• **Task instructions**
Among the entries below, only the lines starting at the one with "我爷冷哼一声，继续喝酒。" and ending at the one with "村主任说：「赵强家的小孩，是 6 月", both included, are to be printed exactly.

• **Available data**
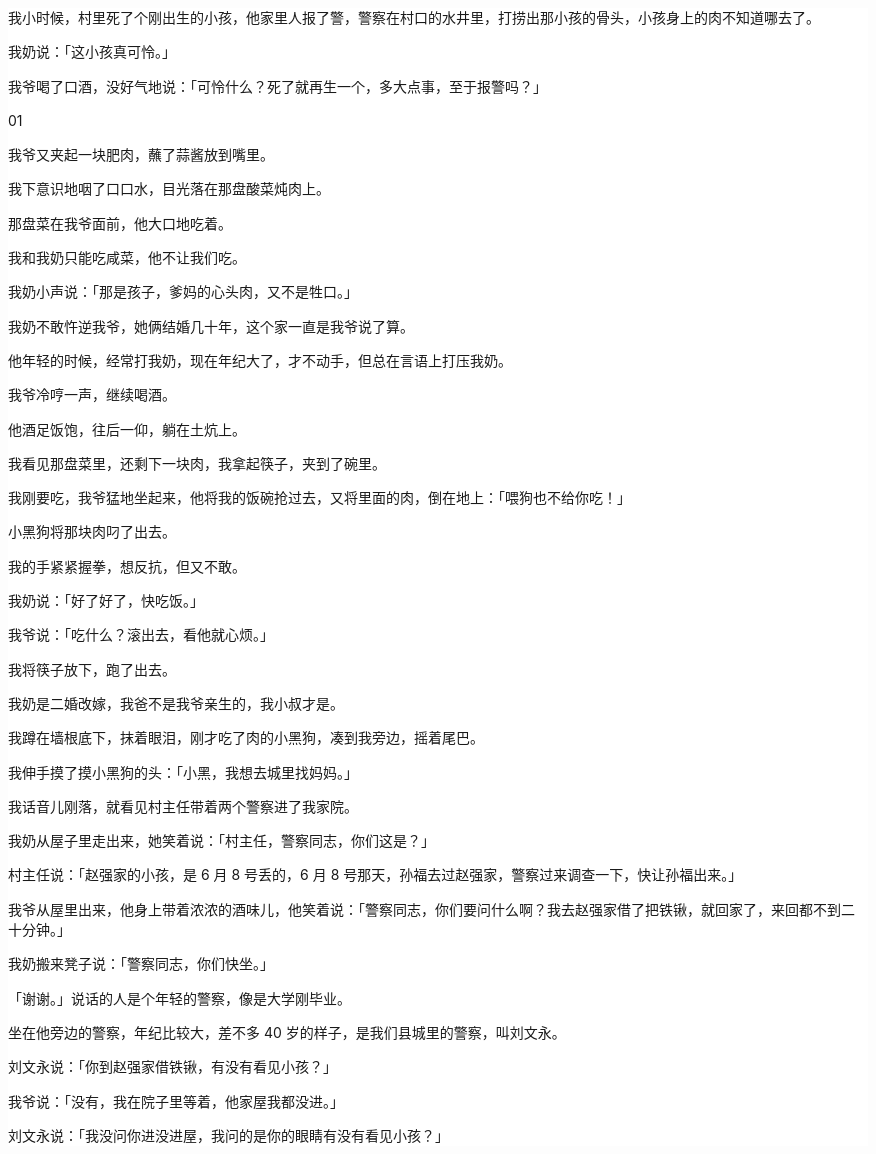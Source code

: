 我小时候，村里死了个刚出生的小孩，他家里人报了警，警察在村口的水井里，打捞出那小孩的骨头，小孩身上的肉不知道哪去了。

我奶说：「这小孩真可怜。」

我爷喝了口酒，没好气地说：「可怜什么？死了就再生一个，多大点事，至于报警吗？」

01

我爷又夹起一块肥肉，蘸了蒜酱放到嘴里。

我下意识地咽了口口水，目光落在那盘酸菜炖肉上。

那盘菜在我爷面前，他大口地吃着。

我和我奶只能吃咸菜，他不让我们吃。

我奶小声说：「那是孩子，爹妈的心头肉，又不是牲口。」

我奶不敢忤逆我爷，她俩结婚几十年，这个家一直是我爷说了算。

他年轻的时候，经常打我奶，现在年纪大了，才不动手，但总在言语上打压我奶。

我爷冷哼一声，继续喝酒。

他酒足饭饱，往后一仰，躺在土炕上。

我看见那盘菜里，还剩下一块肉，我拿起筷子，夹到了碗里。

我刚要吃，我爷猛地坐起来，他将我的饭碗抢过去，又将里面的肉，倒在地上：「喂狗也不给你吃！」

小黑狗将那块肉叼了出去。

我的手紧紧握拳，想反抗，但又不敢。

我奶说：「好了好了，快吃饭。」

我爷说：「吃什么？滚出去，看他就心烦。」

我将筷子放下，跑了出去。

我奶是二婚改嫁，我爸不是我爷亲生的，我小叔才是。

我蹲在墙根底下，抹着眼泪，刚才吃了肉的小黑狗，凑到我旁边，摇着尾巴。

我伸手摸了摸小黑狗的头：「小黑，我想去城里找妈妈。」

我话音儿刚落，就看见村主任带着两个警察进了我家院。

我奶从屋子里走出来，她笑着说：「村主任，警察同志，你们这是？」

村主任说：「赵强家的小孩，是 6 月 8 号丢的，6 月 8 号那天，孙福去过赵强家，警察过来调查一下，快让孙福出来。」

我爷从屋里出来，他身上带着浓浓的酒味儿，他笑着说：「警察同志，你们要问什么啊？我去赵强家借了把铁锹，就回家了，来回都不到二十分钟。」

我奶搬来凳子说：「警察同志，你们快坐。」

「谢谢。」说话的人是个年轻的警察，像是大学刚毕业。

坐在他旁边的警察，年纪比较大，差不多 40 岁的样子，是我们县城里的警察，叫刘文永。

刘文永说：「你到赵强家借铁锹，有没有看见小孩？」

我爷说：「没有，我在院子里等着，他家屋我都没进。」

刘文永说：「我没问你进没进屋，我问的是你的眼睛有没有看见小孩？」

• **Result of this task**
我爷冷哼一声，继续喝酒。

他酒足饭饱，往后一仰，躺在土炕上。

我看见那盘菜里，还剩下一块肉，我拿起筷子，夹到了碗里。

我刚要吃，我爷猛地坐起来，他将我的饭碗抢过去，又将里面的肉，倒在地上：「喂狗也不给你吃！」

小黑狗将那块肉叼了出去。

我的手紧紧握拳，想反抗，但又不敢。

我奶说：「好了好了，快吃饭。」

我爷说：「吃什么？滚出去，看他就心烦。」

我将筷子放下，跑了出去。

我奶是二婚改嫁，我爸不是我爷亲生的，我小叔才是。

我蹲在墙根底下，抹着眼泪，刚才吃了肉的小黑狗，凑到我旁边，摇着尾巴。

我伸手摸了摸小黑狗的头：「小黑，我想去城里找妈妈。」

我话音儿刚落，就看见村主任带着两个警察进了我家院。

我奶从屋子里走出来，她笑着说：「村主任，警察同志，你们这是？」

村主任说：「赵强家的小孩，是 6 月 8 号丢的，6 月 8 号那天，孙福去过赵强家，警察过来调查一下，快让孙福出来。」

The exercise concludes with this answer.